Reflections from the AI in Action 2026 Business Summit at the Roux Institute
This morning I sat in a room full of smart people talking about artificial intelligence. The speakers were sharp. The panels were packed. And somewhere between the opening keynote and lunch, a thought crystallized:
We have to stop talking about it and just use it.
The day opened with Lon Cardon, President and CEO of The Jackson Laboratory, connecting the dots between AI and drug discovery – real science, real stakes, real urgency. Then the conversation widened. A panel on AI in Society tackled the ethical and human dimensions. Usama Fayyad, Senior Vice Provost of Data and AI Strategy at Northeastern University, put it plainly: rise with AI, not rise to the occasion. The occasion is already here. The AI in Business panel brought in CEOs from Sun Life, IDEXX, and Bernstein Shur – companies that aren’t theorizing. They’re deploying.
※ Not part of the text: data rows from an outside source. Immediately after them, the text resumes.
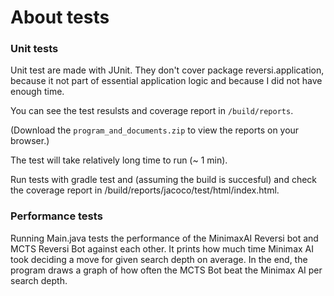 About tests
===========

### Unit tests

Unit test are made with JUnit. They don't cover package reversi.application, because it not part of essential application logic and because I did not have enough time.

You can see the test resulsts and coverage report in ```/build/reports```.

(Download the ```program_and_documents.zip``` to view the reports on your browser.)

The test will take relatively long time to run (~ 1 min).

Run tests with gradle test and (assuming the build is succesful) and check the coverage report in /build/reports/jacoco/test/html/index.html.

### Performance tests

Running Main.java tests the performance of the MinimaxAI Reversi bot and MCTS Reversi Bot against each other. It prints how much time Minimax AI took deciding a move for given search depth on average. In the end, the program draws a graph of how often the MCTS Bot beat the Minimax AI per search depth.
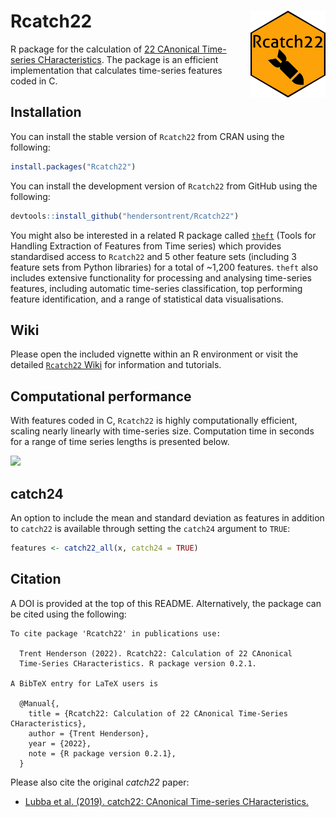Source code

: 
# Rcatch22 <img src="man/figures/logo.png" align="right" width="120" />

R package for the calculation of [22 CAnonical Time-series
CHaracteristics](https://github.com/DynamicsAndNeuralSystems/catch22).
The package is an efficient implementation that calculates time-series
features coded in C.

## Installation

You can install the stable version of `Rcatch22` from CRAN using the
following:

``` r
install.packages("Rcatch22")
```

You can install the development version of `Rcatch22` from GitHub using
the following:

``` r
devtools::install_github("hendersontrent/Rcatch22")
```

You might also be interested in a related R package called
[`theft`](https://github.com/hendersontrent/theft) (Tools for Handling
Extraction of Features from Time series) which provides standardised
access to `Rcatch22` and 5 other feature sets (including 3 feature sets
from Python libraries) for a total of \~1,200 features. `theft` also
includes extensive functionality for processing and analysing
time-series features, including automatic time-series classification,
top performing feature identification, and a range of statistical data
visualisations.

## Wiki

Please open the included vignette within an R environment or visit the
detailed [`Rcatch22`
Wiki](https://github.com/hendersontrent/Rcatch22/wiki/) for information
and tutorials.

## Computational performance

With features coded in C, `Rcatch22` is highly computationally
efficient, scaling nearly linearly with time-series size. Computation
time in seconds for a range of time series lengths is presented below.

![](README_files/figure-gfm/unnamed-chunk-5-1.png)<!-- -->

## catch24

An option to include the mean and standard deviation as features in
addition to `catch22` is available through setting the `catch24`
argument to `TRUE`:

``` r
features <- catch22_all(x, catch24 = TRUE)
```

## Citation

A DOI is provided at the top of this README. Alternatively, the package
can be cited using the following:


    To cite package 'Rcatch22' in publications use:

      Trent Henderson (2022). Rcatch22: Calculation of 22 CAnonical
      Time-Series CHaracteristics. R package version 0.2.1.

    A BibTeX entry for LaTeX users is

      @Manual{,
        title = {Rcatch22: Calculation of 22 CAnonical Time-Series CHaracteristics},
        author = {Trent Henderson},
        year = {2022},
        note = {R package version 0.2.1},
      }

Please also cite the original *catch22* paper:

-   [Lubba et al. (2019). catch22: CAnonical Time-series
    CHaracteristics.](https://link.springer.com/article/10.1007/s10618-019-00647-x/)
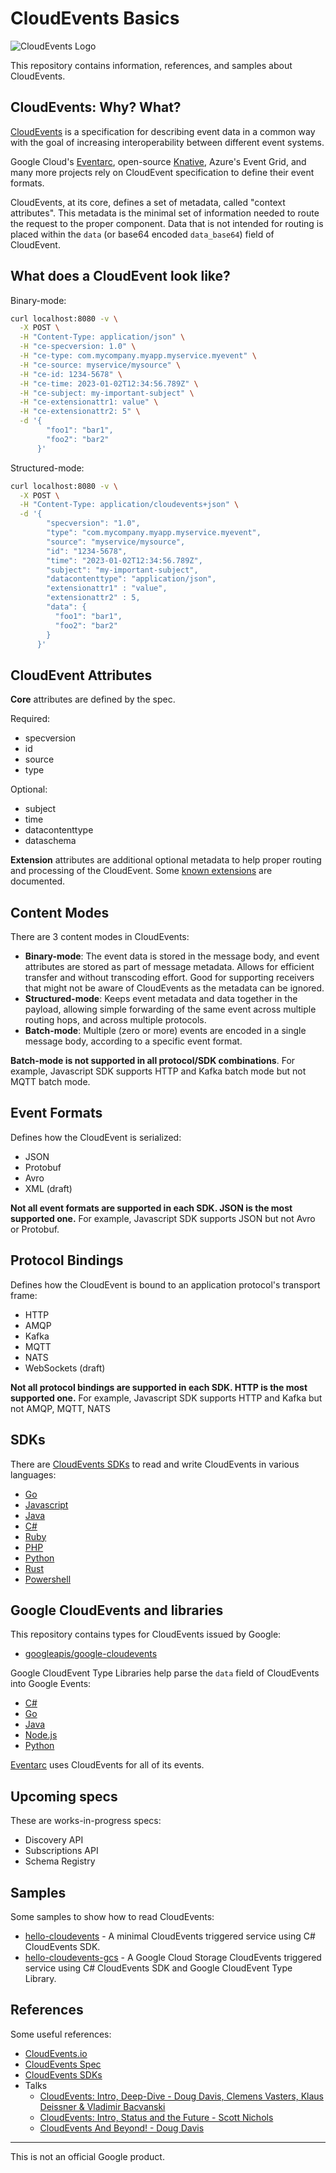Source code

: # CloudEvents Basics

![CloudEvents Logo](https://avatars.githubusercontent.com/u/32076828?s=200&v=4)

This repository contains information, references, and samples about CloudEvents.

## CloudEvents: Why? What?

[CloudEvents](https://cloudevents.io/) is a specification for describing event
data in a common way with the goal of increasing interoperability between
different event systems.

Google Cloud's [Eventarc](https://cloud.google.com/eventarc/docs), open-source
[Knative](https://knative.dev/docs/), Azure's Event Grid, and many more projects
rely on CloudEvent specification to define their event formats.

CloudEvents, at its core, defines a set of metadata, called "context
attributes". This metadata is the minimal set of information needed to route the
request to the proper component. Data that is not intended for routing is placed
within the `data` (or base64 encoded `data_base64`) field of CloudEvent.

## What does a CloudEvent look like?

Binary-mode:

```sh
curl localhost:8080 -v \
  -X POST \
  -H "Content-Type: application/json" \
  -H "ce-specversion: 1.0" \
  -H "ce-type: com.mycompany.myapp.myservice.myevent" \
  -H "ce-source: myservice/mysource" \
  -H "ce-id: 1234-5678" \
  -H "ce-time: 2023-01-02T12:34:56.789Z" \
  -H "ce-subject: my-important-subject" \
  -H "ce-extensionattr1: value" \
  -H "ce-extensionattr2: 5" \
  -d '{
        "foo1": "bar1",
        "foo2": "bar2"
      }'
```

Structured-mode:

```sh
curl localhost:8080 -v \
  -X POST \
  -H "Content-Type: application/cloudevents+json" \
  -d '{
        "specversion": "1.0",
        "type": "com.mycompany.myapp.myservice.myevent",
        "source": "myservice/mysource",
        "id": "1234-5678",
        "time": "2023-01-02T12:34:56.789Z",
        "subject": "my-important-subject",
        "datacontenttype": "application/json",
        "extensionattr1" : "value",
        "extensionattr2" : 5,
        "data": {
          "foo1": "bar1",
          "foo2": "bar2"
        }
      }'
```

## CloudEvent Attributes

**Core** attributes are defined by the spec.

Required:

* specversion
* id
* source
* type

Optional:

* subject
* time
* datacontenttype
* dataschema

**Extension** attributes are additional optional metadata to help proper routing
and processing of the CloudEvent. Some [known
extensions](https://github.com/cloudevents/spec/blob/main/cloudevents/documented-extensions.md)
are documented.

## Content Modes

There are 3 content modes in CloudEvents:

* **Binary-mode**: The event data is stored in the message body, and event
  attributes are stored as part of message metadata. Allows for efficient
  transfer and without transcoding effort. Good for supporting receivers that
  might not be aware of CloudEvents as the metadata can be ignored.
* **Structured-mode**: Keeps event metadata and data together in the payload,
  allowing simple forwarding of the same event across multiple routing hops, and
  across multiple protocols.
* **Batch-mode**: Multiple (zero or more) events are encoded in a single message
  body, according to a specific event format.

**Batch-mode is not supported in all protocol/SDK combinations**. For example,
Javascript SDK supports HTTP and Kafka batch mode but not MQTT batch mode.

## Event Formats

Defines how the CloudEvent is serialized:

* JSON
* Protobuf
* Avro
* XML (draft)

**Not all event formats are supported in each SDK. JSON is the most supported
one.** For example, Javascript SDK supports JSON but not Avro or Protobuf.

## Protocol Bindings

Defines how the CloudEvent is bound to an application protocol's transport frame:

* HTTP
* AMQP
* Kafka
* MQTT
* NATS
* WebSockets (draft)

**Not all protocol bindings are supported in each SDK. HTTP is the most
supported one.** For example, Javascript SDK supports HTTP and Kafka but not
AMQP, MQTT, NATS

## SDKs

There are [CloudEvents SDKs](https://github.com/cloudevents/) to read and write
CloudEvents in various languages: 

* [Go](https://github.com/cloudevents/sdk-go)
* [Javascript](https://github.com/cloudevents/sdk-javascript)
* [Java](https://github.com/cloudevents/sdk-java)
* [C#](https://github.com/cloudevents/sdk-csharp)
* [Ruby](https://github.com/cloudevents/sdk-ruby)
* [PHP](https://github.com/cloudevents/sdk-php)
* [Python](https://github.com/cloudevents/sdk-python)
* [Rust](https://github.com/cloudevents/sdk-rust)
* [Powershell](https://github.com/cloudevents/sdk-powershell)

## Google CloudEvents and libraries

This repository contains types for CloudEvents issued by Google:

* [googleapis/google-cloudevents](https://github.com/googleapis/google-cloudevents)

Google CloudEvent Type Libraries help parse the `data` field of
CloudEvents into Google Events:

* [C#](https://github.com/googleapis/google-cloudevents-dotnet)
* [Go](https://github.com/googleapis/google-cloudevents-go)
* [Java](https://github.com/googleapis/google-cloudevents-java)
* [Node.js](https://github.com/googleapis/google-cloudevents-nodejs)
* [Python](https://github.com/googleapis/google-cloudevents-python)

[Eventarc](https://cloud.google.com/eventarc) uses CloudEvents for all of its events.

## Upcoming specs

These are works-in-progress specs:

* Discovery API
* Subscriptions API
* Schema Registry

## Samples

Some samples to show how to read CloudEvents:

* [hello-cloudevents](./hello-cloudevents/) - A minimal CloudEvents triggered
  service using C# CloudEvents SDK.
* [hello-cloudevents-gcs](./hello-cloudevents-gcs/) - A Google Cloud Storage
  CloudEvents triggered service using C# CloudEvents SDK and Google CloudEvent
  Type Library.

## References

Some useful references:

* [CloudEvents.io](https://cloudevents.io/)
* [CloudEvents Spec](https://github.com/cloudevents/spec)
* [CloudEvents SDKs](https://github.com/cloudevents/)
* Talks
  * [CloudEvents: Intro, Deep-Dive - Doug Davis, Clemens Vasters, Klaus Deissner & Vladimir Bacvanski](https://youtu.be/yg7RuDWHwV8)
  * [CloudEvents: Intro, Status and the Future - Scott Nichols](https://youtu.be/m1sT-BuA9WU)
  * [CloudEvents And Beyond! - Doug Davis](https://youtu.be/bJTUttZr-Ck)

-------

This is not an official Google product.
And for those still on the sidelines, consider this: every day you delay, you’re accumulating technical debt. The gap between where your systems are and where they need to be widens as your competitors move forward. But here’s the flip side – AI can actually help you dig out. Organizations are using it right now to modernize legacy systems, automate manual processes, and close gaps that have been on the backlog for years. The catch? Rushing in without a strategy creates a whole new layer of debt. Bolt-on AI with no clear architecture, no governance, and no plan is just a different kind of mess.
The throughline? The organizations winning with AI aren’t waiting for perfect conditions. They’re experimenting, iterating, and owning their results.
That last part matters. Because here’s the caution worth carrying:
Know your output before you put it out there.
AI is a tool. A powerful one. But a tool without judgment behind it is just noise with good branding. If you can’t stand behind what it produces, you’re not ready to publish it – or present it, pitch it, or act on it. Review it. Refine it. Own it.
The question for Maine businesses, nonprofits, and leaders isn’t whether we use AI. That ship has sailed.
The question is: are you using it well?